Forse proprio dai medici e dalla loro opinione affermativa può arrivare la svolta definitiva. Usciti finalmente da una serie nebulosa d’incertezza, affermano con sicurezza: giocare si può. Dietro cavilli burocratici, rimpalli governativi e presidenti molto spesso mossi da interessi personali, sono i medici a dire la propria sulla ripresa del campionato.
Lo fa Francesco Vaia, direttore sanitario dello Spallanzani di Roma e tra gli esperti che affiancano la commissione medico-scientifica della Figc, intervenuto al Corriere dello Sport: “La data del 13 giugno per la ripresa del calcio e di tutto il mondo dello sport mi sembra plausibile. Abbiamo un mese di tempo, quindi altri due quindicine, cioè due periodi di possibili incubazioni e manifestazioni di sintomi del Covid 19, per trovare le soluzioni migliori. L’apertura dello sport è il segnale di un Paese che riparte, ma va fatto in sicurezza.
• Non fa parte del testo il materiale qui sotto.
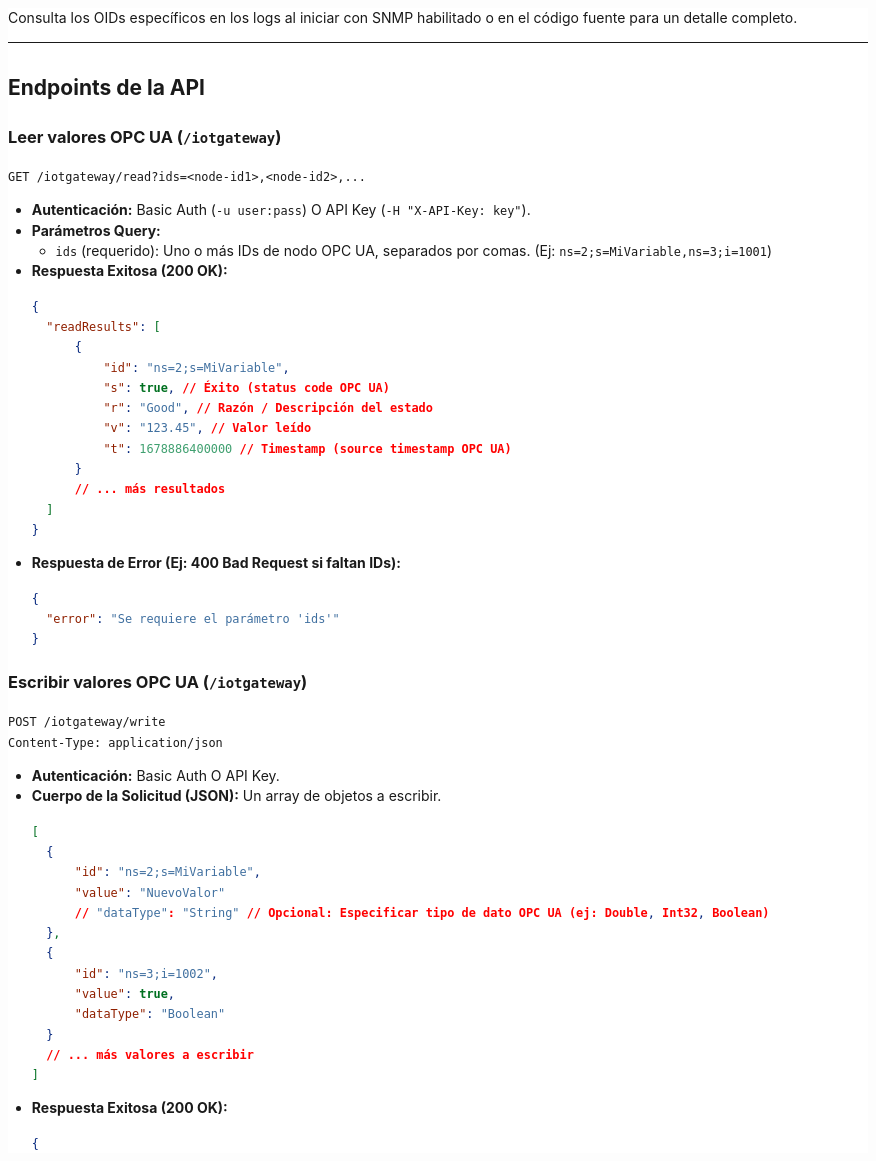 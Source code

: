 Consulta los OIDs específicos en los logs al iniciar con SNMP habilitado o en el código fuente para un detalle completo.

---

## Endpoints de la API

### Leer valores OPC UA (`/iotgateway`)

```http
GET /iotgateway/read?ids=<node-id1>,<node-id2>,...
```

- **Autenticación:** Basic Auth (`-u user:pass`) O API Key (`-H "X-API-Key: key"`).
- **Parámetros Query:**
  - `ids` (requerido): Uno o más IDs de nodo OPC UA, separados por comas. (Ej: `ns=2;s=MiVariable,ns=3;i=1001`)
- **Respuesta Exitosa (200 OK):**
  ```json
  {
  	"readResults": [
  		{
  			"id": "ns=2;s=MiVariable",
  			"s": true, // Éxito (status code OPC UA)
  			"r": "Good", // Razón / Descripción del estado
  			"v": "123.45", // Valor leído
  			"t": 1678886400000 // Timestamp (source timestamp OPC UA)
  		}
  		// ... más resultados
  	]
  }
  ```
- **Respuesta de Error (Ej: 400 Bad Request si faltan IDs):**
  ```json
  {
  	"error": "Se requiere el parámetro 'ids'"
  }
  ```

### Escribir valores OPC UA (`/iotgateway`)

```http
POST /iotgateway/write
Content-Type: application/json
```

- **Autenticación:** Basic Auth O API Key.
- **Cuerpo de la Solicitud (JSON):** Un array de objetos a escribir.
  ```json
  [
  	{
  		"id": "ns=2;s=MiVariable",
  		"value": "NuevoValor"
  		// "dataType": "String" // Opcional: Especificar tipo de dato OPC UA (ej: Double, Int32, Boolean)
  	},
  	{
  		"id": "ns=3;i=1002",
  		"value": true,
  		"dataType": "Boolean"
  	}
  	// ... más valores a escribir
  ]
  ```
- **Respuesta Exitosa (200 OK):**
  ```json
  {
  ```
Il virus lo sconfiggeremo definitivamente con le terapie appropriate e con il vaccino“.
Sulla stessa linea Fabrizio Pregliasco, virologo dell’università degli studi di Milano: “Adottando la massima precauzione il calcio può ripartire a metà giugno, perché oggi esistono strumenti di controllo e monitoraggio a risposta rapida che all’inizio della pandemia non esistevano. I test sierologici e i tamponi a risposta rapida applicati ad ogni partita su soggetti già controllati possono consentire una ripartenza in quasi sicurezza… la certezza non si avrà mai“.
Il professor Enrico Castellacci, presidente dell’Associazione Medici del Calcio, parlando a “Radio Anch’io lo sport” su RadioRai, ha offerto anche diverse soluzioni per la ripresa:
“Si potrà giocare, cercando di rischiare il meno possibile. Bisogna che finalmente vengano proposte quelle famose linee-guida che possono essere applicate, altrimenti sono solo carta straccia. Finora sono stati fatti protocolli non applicabili“. Castellacci – lamentando che “i medici non sono mai stati invitati alle trattative per le linee guida” – chiama in causa anche i calciatori. “Non si possono costringere ad un’ulteriore quarantena, bisognerà piuttosto responsabilizzarli, cercando di essere un poco più flessibili ed entrando nella logica tedesca“.
Massimo Andreoni, docente di malattie infettive all’università Tor Vergata di Roma e direttore scientifico della Società italiana di malattie infettive (Simit), ribadisce la sua posizione: «In Germania, se si individuano positivi sono previsti tamponi per tutti e isolamento di quattordici giorni solo per i positivi. È solo un problema di test, occorre pianificare una batteria periodica di tamponi a cui sottoporre i giocatori».
Andreoni sposta poi il dibattito sul tessuto sociale. «Se c’è un operaio positivo in fabbrica che cosa accade? Si richiude la fabbrica per quattordici giorni? No. Il protocollo non deve portare a una fase 2 a singhiozzo».
Marco Tinelli, consulente per le malattie infettive dell’Irccs (Istituto di ricovero e cura a carattere scientifico) Auxologico di Milano, è il più ottimista:
“Oggi sono un ottimista: vedrete che se riparte il calcio ci saranno pochissimi contagiati. Saranno eventi sporadici“.
Maria Rita Gismondo, virologa dell’Università degli Studi di Milano e direttrice del Laboratorio di microbiologia clinica, virologia e diagnostica dell’ospedale Sacco di Milano, conclude ribadendo:
“Non capisco perché esistono tanti timori per riaprire al calcio e non si hanno le stesse preoccupazioni nell’autorizzare uno spettacolo concertistico all’aperto. Le regole per la sicurezza, distanziamento e mascherine obbligatorie valgono per uno stadio come per gli spettatori dell’opera. Non so chi sia poi più distanziato, se dodici orchestrali dell’Opera o undici giocatori in campo“.